In some ways, this blog has been hiding its light under the bush for too long. I need to explain the political and emotional drivers of my connection to the Gulf Coast, and why I won't stop writing about it any time soon.
The most powerful relationships in my life have been characterized by this type of convergence. My first great love and I covered the violence in Memphis, Tennessee, in April 1968, for our college newspaper. Little did we know that we would be witnessing (and participating in) the last march Martin Luther King, Jr., would lead before his assassination. After his death, we coauthored an op-ed called "The Violent Death of Non-Violence," still one of my favorites among the many hundreds of piecesd I have written alone or with others throughout my career.
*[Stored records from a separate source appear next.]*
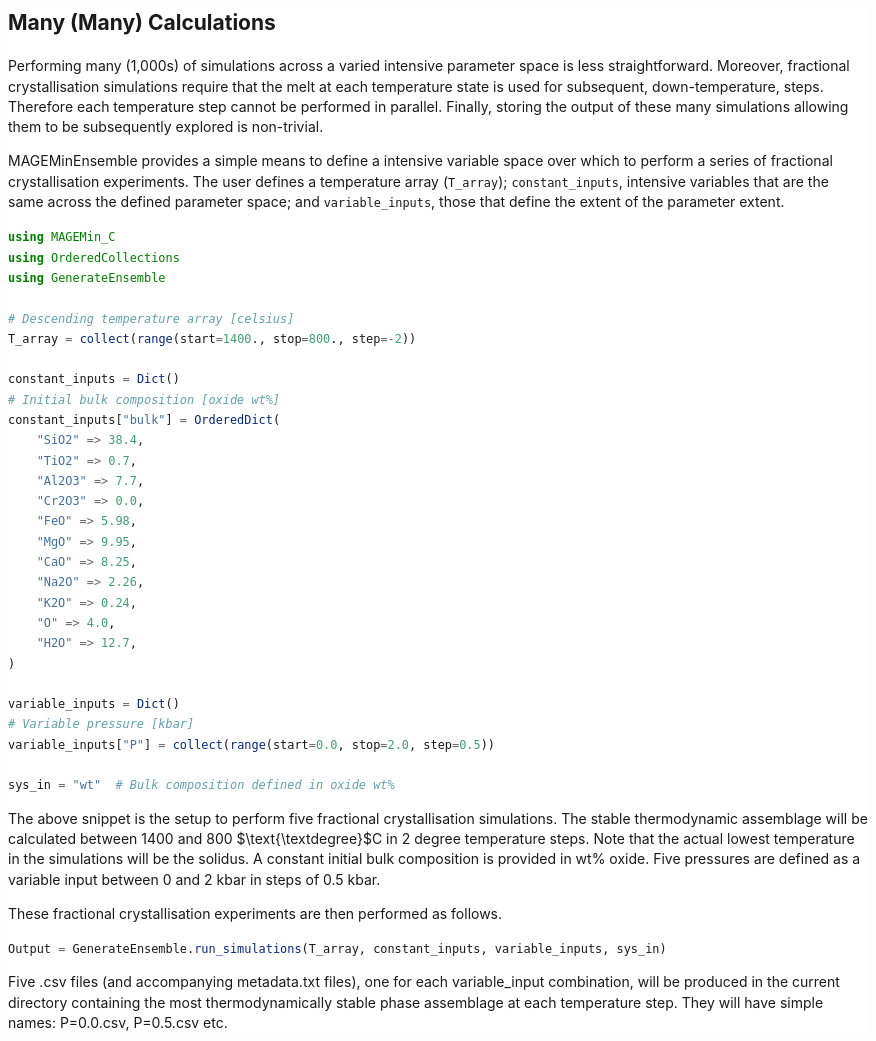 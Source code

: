 ## Many (Many) Calculations

Performing many (1,000s) of simulations across a varied intensive parameter space is less straightforward. Moreover, fractional crystallisation simulations require that the melt at each temperature state is used for subsequent, down-temperature, steps. Therefore each temperature step cannot be performed in parallel. Finally, storing the output of these many simulations allowing them to be subsequently explored is non-trivial.

MAGEMinEnsemble provides a simple means to define a intensive variable space over which to perform a series of fractional crystallisation experiments. The user defines a temperature array (`T_array`); `constant_inputs`, intensive variables that are the same across the defined parameter space; and `variable_inputs`, those that define the extent of the parameter extent.

```Julia
using MAGEMin_C
using OrderedCollections
using GenerateEnsemble

# Descending temperature array [celsius]
T_array = collect(range(start=1400., stop=800., step=-2))

constant_inputs = Dict()
# Initial bulk composition [oxide wt%]
constant_inputs["bulk"] = OrderedDict(
    "SiO2" => 38.4,
    "TiO2" => 0.7,
    "Al2O3" => 7.7,
    "Cr2O3" => 0.0,
    "FeO" => 5.98,
    "MgO" => 9.95,
    "CaO" => 8.25,
    "Na2O" => 2.26,
    "K2O" => 0.24,
    "O" => 4.0,
    "H2O" => 12.7,
)

variable_inputs = Dict()
# Variable pressure [kbar]
variable_inputs["P"] = collect(range(start=0.0, stop=2.0, step=0.5))

sys_in = "wt"  # Bulk composition defined in oxide wt%
```

The above snippet is the setup to perform five fractional crystallisation simulations. The stable thermodynamic assemblage will be calculated between 1400 and 800 $\text{\textdegree}$C in 2 degree temperature steps. Note that the actual lowest temperature in the simulations will be the solidus. A constant initial bulk composition is provided in wt% oxide. Five pressures are defined as a variable input between 0 and 2 kbar in steps of 0.5 kbar.

These fractional crystallisation experiments are then performed as follows.
```Julia
Output = GenerateEnsemble.run_simulations(T_array, constant_inputs, variable_inputs, sys_in)
```
Five .csv files (and accompanying metadata.txt files), one for each variable_input combination, will be produced in the current directory containing the most thermodynamically stable phase assemblage at each temperature step. They will have simple names: P=0.0.csv, P=0.5.csv etc.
My second great love and I were writing partners on some investigative environmental stories, particularly the tragedy of Los Afectados, thousands of Central American banana workers rendered sterile by exposure to a pesticide supplied by U.S. companies after it had been banned in the U.S. for causing manufacturing workers here to become sterile.
Most of my work has involved the attempt to balance accurate, professional journalistic standards with my own social conscience. It has also often been one way I have grown more connected with my partners. When my girlfriend returned from her first, short stint in Mississippi last October, I was deeply affected by the stories she told me of the suffering she'd witnessed there.
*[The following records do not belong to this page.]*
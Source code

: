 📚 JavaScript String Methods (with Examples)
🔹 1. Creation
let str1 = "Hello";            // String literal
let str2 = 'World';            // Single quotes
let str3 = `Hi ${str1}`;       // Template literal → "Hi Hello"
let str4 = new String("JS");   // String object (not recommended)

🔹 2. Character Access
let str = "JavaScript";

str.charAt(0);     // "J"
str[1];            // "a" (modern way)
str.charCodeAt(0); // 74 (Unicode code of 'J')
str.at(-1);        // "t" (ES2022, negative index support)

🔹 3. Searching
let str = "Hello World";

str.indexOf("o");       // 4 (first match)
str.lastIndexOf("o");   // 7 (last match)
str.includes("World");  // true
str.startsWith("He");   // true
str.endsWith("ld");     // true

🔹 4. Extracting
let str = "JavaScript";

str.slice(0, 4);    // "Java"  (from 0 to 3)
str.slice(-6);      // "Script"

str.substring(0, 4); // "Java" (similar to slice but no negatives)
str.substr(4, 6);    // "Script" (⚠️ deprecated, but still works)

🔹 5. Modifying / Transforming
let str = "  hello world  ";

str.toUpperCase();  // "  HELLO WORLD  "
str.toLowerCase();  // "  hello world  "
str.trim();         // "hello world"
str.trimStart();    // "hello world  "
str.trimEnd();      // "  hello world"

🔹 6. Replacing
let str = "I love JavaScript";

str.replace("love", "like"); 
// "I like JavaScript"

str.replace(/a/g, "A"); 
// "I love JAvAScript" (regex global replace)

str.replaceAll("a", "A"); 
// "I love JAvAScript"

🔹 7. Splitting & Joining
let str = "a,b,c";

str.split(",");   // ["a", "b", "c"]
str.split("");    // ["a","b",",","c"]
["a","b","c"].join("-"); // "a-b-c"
After she returned to the south a month later, I visited to see for myself. The very first afternoon she drove me through East Biloxi, I was stunned; I've not been able to get the images out of my mind ever since. It is difficult to adequately describe a devastation so extensive that experts say it will require twelve long years of hard effort to rebuild that community.
Her passion for the area and the plight of Katrina's victims has rekindled my own. We share a deep anger at the injustices of race and class so visibly on display since the hurricane ripped the facade of classlessness in America to shreds. Today -- as we were fond of saying in the '60s, "You're either part of the problem, or you're part of the solution."
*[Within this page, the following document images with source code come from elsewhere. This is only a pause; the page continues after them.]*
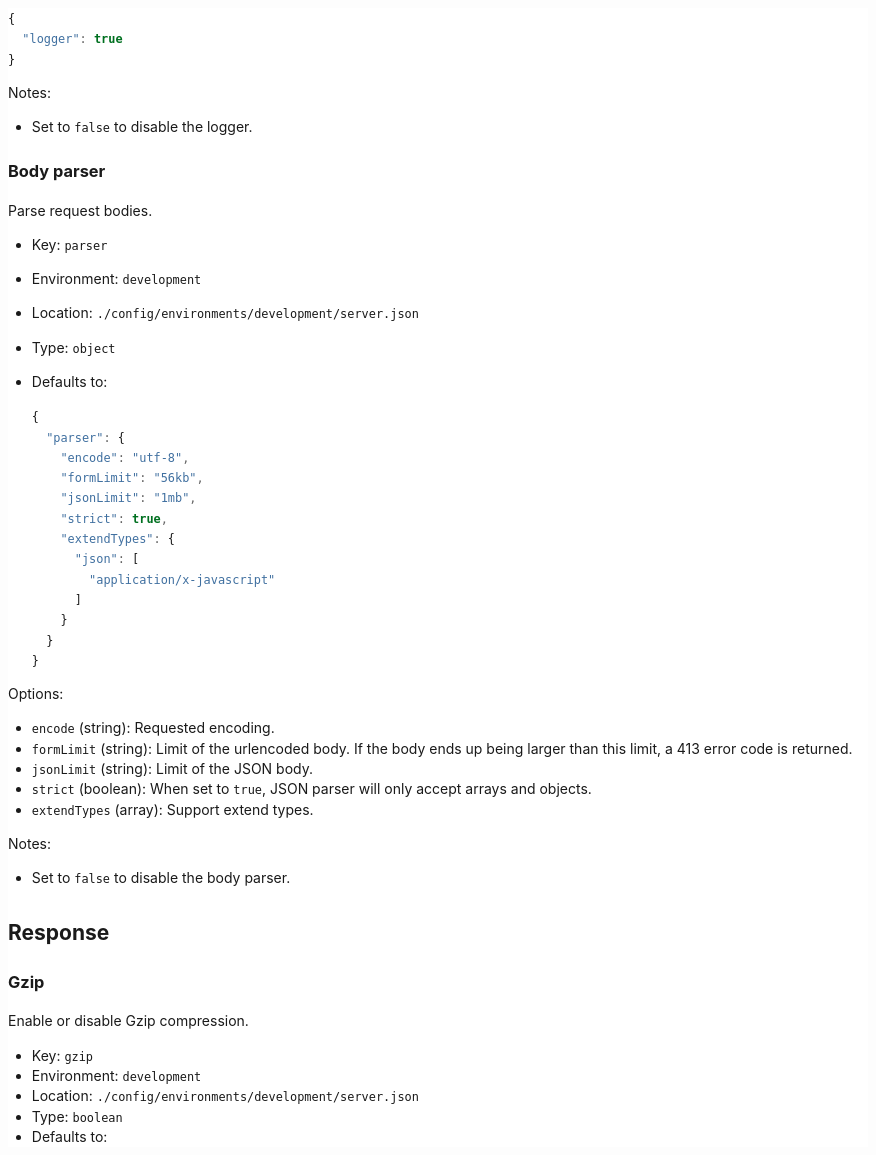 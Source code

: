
   ```js
  {
    "logger": true
  }
  ```

Notes:

- Set to `false` to disable the logger.

### Body parser

Parse request bodies.

- Key: `parser`
- Environment: `development`
- Location: `./config/environments/development/server.json`
- Type: `object`
- Defaults to:

  ```js
  {
    "parser": {
      "encode": "utf-8",
      "formLimit": "56kb",
      "jsonLimit": "1mb",
      "strict": true,
      "extendTypes": {
        "json": [
          "application/x-javascript"
        ]
      }
    }
  }
  ```

Options:

- `encode` (string): Requested encoding.
- `formLimit` (string): Limit of the urlencoded body.
  If the body ends up being larger than this limit, a 413 error code is returned.
- `jsonLimit` (string): Limit of the JSON body.
- `strict` (boolean): When set to `true`, JSON parser will only accept arrays and objects.
- `extendTypes` (array): Support extend types.

Notes:

- Set to `false` to disable the body parser.

## Response

### Gzip

Enable or disable Gzip compression.

- Key: `gzip`
- Environment: `development`
- Location: `./config/environments/development/server.json`
- Type: `boolean`
- Defaults to:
If there is any solution to be found for such large issues, it is educating ourselves and our fellow citizens about our fundamental responsibility to collectively restructure the way our society creates and sustains poverty amidst the greatest concentration of wealth known to history.
She and I have drafted our first article together about this subject, to be published by a national outlet in the upcoming weeks. When it does, of course, I'll link to the site. For me, naturally, there are personal aspects of this new partnering that are bittersweet. Though we are no longer able to be together, we are just now finding our mutual voice, much as I have done with the other great loves in my life.
It takes two. Thank you, Freebird.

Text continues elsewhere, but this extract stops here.